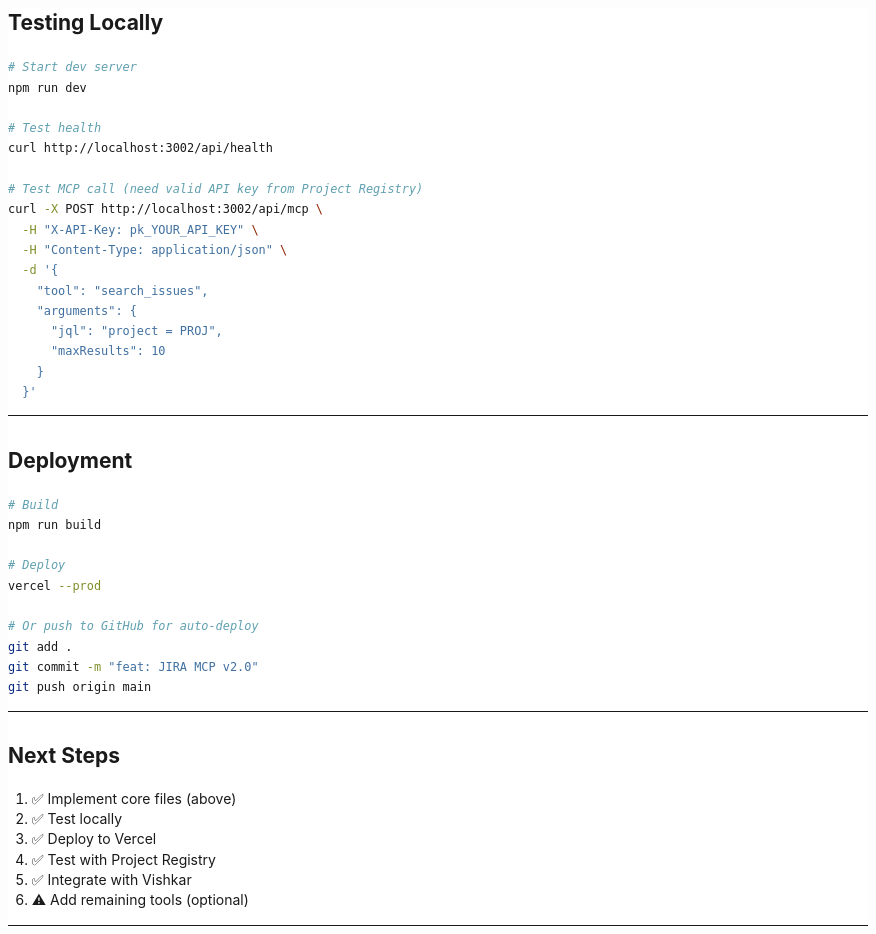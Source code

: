 
## Testing Locally

```bash
# Start dev server
npm run dev

# Test health
curl http://localhost:3002/api/health

# Test MCP call (need valid API key from Project Registry)
curl -X POST http://localhost:3002/api/mcp \
  -H "X-API-Key: pk_YOUR_API_KEY" \
  -H "Content-Type: application/json" \
  -d '{
    "tool": "search_issues",
    "arguments": {
      "jql": "project = PROJ",
      "maxResults": 10
    }
  }'
```

---

## Deployment

```bash
# Build
npm run build

# Deploy
vercel --prod

# Or push to GitHub for auto-deploy
git add .
git commit -m "feat: JIRA MCP v2.0"
git push origin main
```

---

## Next Steps

1. ✅ Implement core files (above)
2. ✅ Test locally
3. ✅ Deploy to Vercel
4. ✅ Test with Project Registry
5. ✅ Integrate with Vishkar
6. ⚠️ Add remaining tools (optional)

---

Your goal » From the data, list each line in which the string "localhost" appears.

Solution for this problem »
curl http://localhost:3002/api/health
curl -X POST http://localhost:3002/api/mcp \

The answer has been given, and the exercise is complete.